Enclosure, Teergonean, Co. Clare
Co. Clare |
Enclosures
On the limestone pavement of Teergonean in the Burren, a small enclosure sits within a field system that has been accumulating layers of human activity across several periods of prehistory and history.
The enclosure itself is modest in scale, roughly fifteen to sixteen metres across, and has been described variously as squarish in outline and as a circular platform enclosure, the kind of low raised earthwork that can mark anything from a habitation site to a stock enclosure depending on context. Platform enclosures, where a roughly level area is defined and sometimes slightly elevated within a surrounding bank or wall, are known from across Ireland and tend to be difficult to date without excavation. What makes this one quietly interesting is less its own character than its setting: it sits inside a multiperiod field system on bare karst limestone, the Burren's characteristic exposed bedrock landscape, which has preserved traces of land use across millennia in unusual density.
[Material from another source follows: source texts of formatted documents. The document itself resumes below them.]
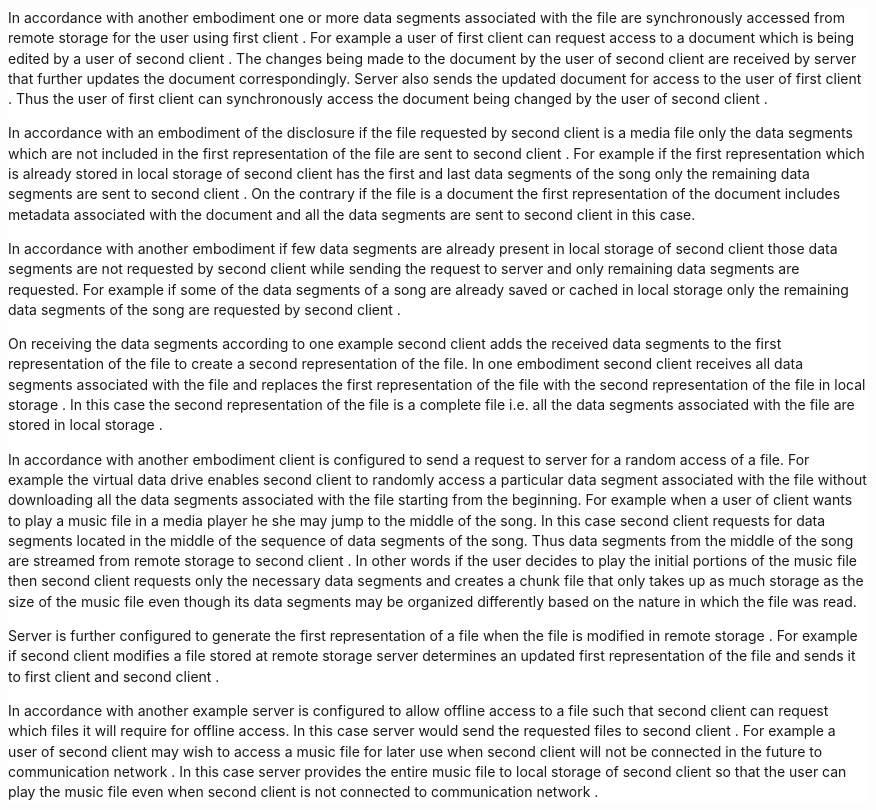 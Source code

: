 In accordance with another embodiment one or more data segments associated with the file are synchronously accessed from remote storage for the user using first client . For example a user of first client can request access to a document which is being edited by a user of second client . The changes being made to the document by the user of second client are received by server that further updates the document correspondingly. Server also sends the updated document for access to the user of first client . Thus the user of first client can synchronously access the document being changed by the user of second client .

In accordance with an embodiment of the disclosure if the file requested by second client is a media file only the data segments which are not included in the first representation of the file are sent to second client . For example if the first representation which is already stored in local storage of second client has the first and last data segments of the song only the remaining data segments are sent to second client . On the contrary if the file is a document the first representation of the document includes metadata associated with the document and all the data segments are sent to second client in this case.

In accordance with another embodiment if few data segments are already present in local storage of second client those data segments are not requested by second client while sending the request to server and only remaining data segments are requested. For example if some of the data segments of a song are already saved or cached in local storage only the remaining data segments of the song are requested by second client .

On receiving the data segments according to one example second client adds the received data segments to the first representation of the file to create a second representation of the file. In one embodiment second client receives all data segments associated with the file and replaces the first representation of the file with the second representation of the file in local storage . In this case the second representation of the file is a complete file i.e. all the data segments associated with the file are stored in local storage .

In accordance with another embodiment client is configured to send a request to server for a random access of a file. For example the virtual data drive enables second client to randomly access a particular data segment associated with the file without downloading all the data segments associated with the file starting from the beginning. For example when a user of client wants to play a music file in a media player he she may jump to the middle of the song. In this case second client requests for data segments located in the middle of the sequence of data segments of the song. Thus data segments from the middle of the song are streamed from remote storage to second client . In other words if the user decides to play the initial portions of the music file then second client requests only the necessary data segments and creates a chunk file that only takes up as much storage as the size of the music file even though its data segments may be organized differently based on the nature in which the file was read.

Server is further configured to generate the first representation of a file when the file is modified in remote storage . For example if second client modifies a file stored at remote storage server determines an updated first representation of the file and sends it to first client and second client .

In accordance with another example server is configured to allow offline access to a file such that second client can request which files it will require for offline access. In this case server would send the requested files to second client . For example a user of second client may wish to access a music file for later use when second client will not be connected in the future to communication network . In this case server provides the entire music file to local storage of second client so that the user can play the music file even when second client is not connected to communication network .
The site was noted by Tim Robinson on his 1977 map of the Burren, one of the most detailed and attentive cartographic records ever made of this landscape, and aerial imagery from 2005 confirmed the enclosure as a visible feature on the ground. By the time more recent imagery was captured between 2013 and 2018, the site had become heavily overgrown, making it increasingly hard to read from the air or, presumably, on foot. About seventy-five metres to the west lies a court tomb, a Neolithic megalithic monument type in which a roofless forecourt opens into one or more burial chambers, typically dating to roughly four to six thousand years ago. The proximity of the enclosure to that older structure, and both of them sitting within the same layered field system, gives the area the quality common to much of the Burren: land that was never entirely abandoned and never entirely explained.